Wir alle sollten ihre Namen kennen: Von Widerstandskämpferinnen wie Antonia Bruha, Käthe Sasso und Milena Gröblacher, die sich gegen das NS-Regime stellten. Von Helena Verdel.
Frauen haben aus vielfältigen Gründen gegen die nationalsozialistische Gewaltherrschaft Widerstand geleistet – die einen aus politischer Überzeugung, andere, weil sie dem rassistischen Ideologem der Nationalsozialisten nicht folgen konnten. Frauen, die halbverhungerten Kriegsgefangenen ein Stück Brot zusteckten oder, noch schlimmer, sich in einen „Untermenschen“ verliebten, fanden sich in den Konzentrationslagern und Haftanstalten wieder, gemeinsam mit den Frauen, die bewusst die Entscheidung getroffen hatten, sich gegen das Regime zu stellen.

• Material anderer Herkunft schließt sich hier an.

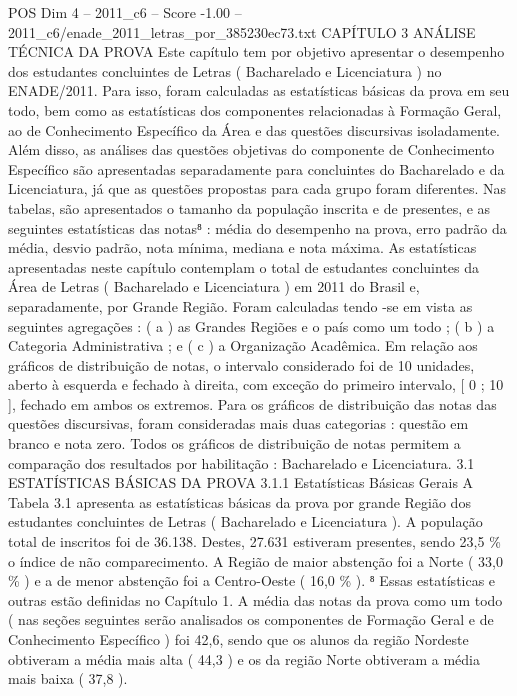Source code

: \begin{textsample}{POS Dim 4 – 2011\_c6 – Score -1.00 – 2011\_c6/enade\_2011\_letras\_por\_385230ec73.txt}  \label{ex:f4_pos_305}
CAPÍTULO 3 ANÁLISE TÉCNICA DA PROVA Este capítulo tem por objetivo apresentar o desempenho dos estudantes concluintes de Letras ( Bacharelado e Licenciatura ) no ENADE/2011.
Para isso, foram calculadas as estatísticas básicas da prova em seu todo, bem como as estatísticas dos componentes relacionadas à Formação Geral, ao de Conhecimento Específico da Área e das questões discursivas isoladamente.
Além disso, as análises das questões objetivas do componente de Conhecimento Específico são apresentadas separadamente para concluintes do Bacharelado e da Licenciatura, já que as questões propostas para cada grupo foram diferentes.
Nas tabelas, são apresentados o tamanho da população inscrita e de presentes, e as seguintes estatísticas das notas⁸ : média do desempenho na prova, erro padrão da média, desvio padrão, nota mínima, mediana e nota máxima.
As estatísticas apresentadas neste capítulo contemplam o total de estudantes concluintes da Área de Letras ( Bacharelado e Licenciatura ) em 2011 do Brasil e, separadamente, por Grande Região.
Foram calculadas tendo -se em vista as seguintes agregações : ( a ) as Grandes Regiões e o país como um todo ; ( b ) a Categoria Administrativa ; e ( c ) a Organização Acadêmica.
Em relação aos gráficos de distribuição de notas, o intervalo considerado foi de 10 unidades, aberto à esquerda e fechado à direita, com exceção do primeiro intervalo, [ 0 ; 10 ], fechado em ambos os extremos.
Para os gráficos de distribuição das notas das questões discursivas, foram consideradas mais duas categorias : questão em branco e nota zero.
Todos os gráficos de distribuição de notas permitem a comparação dos resultados por habilitação : Bacharelado e Licenciatura. 3.1 ESTATÍSTICAS BÁSICAS DA PROVA 3.1.1 Estatísticas Básicas Gerais A Tabela 3.1 apresenta as estatísticas básicas da prova por grande Região dos estudantes concluintes de Letras ( Bacharelado e Licenciatura ).
A população total de inscritos foi de 36.138.
Destes, 27.631 estiveram presentes, sendo 23,5 \% o índice de não comparecimento.
A Região de maior abstenção foi a Norte ( 33,0 \% ) e a de menor abstenção foi a Centro-Oeste ( 16,0 \% ). ⁸ Essas estatísticas e outras estão definidas no Capítulo 1.
A média das notas da prova como um todo ( nas seções seguintes serão analisados os componentes de Formação Geral e de Conhecimento Específico ) foi 42,6, sendo que os alunos da região Nordeste obtiveram a média mais alta ( 44,3 ) e os da região Norte obtiveram a média mais baixa ( 37,8 ).

\end{textsample}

Frauen wie Antonia Bruha, Käthe Sasso oder Milena Gröblacher haben nach 1945 maßgeblich dazu beigetragen, dass ihr Beitrag und jener ihrer Mitkämpfer*innen an der Befreiung nicht in Vergessenheit geriet, unabhängig davon, ob das dem politischen und publizistischen Mainstream als Thema gerade genehm war oder nicht.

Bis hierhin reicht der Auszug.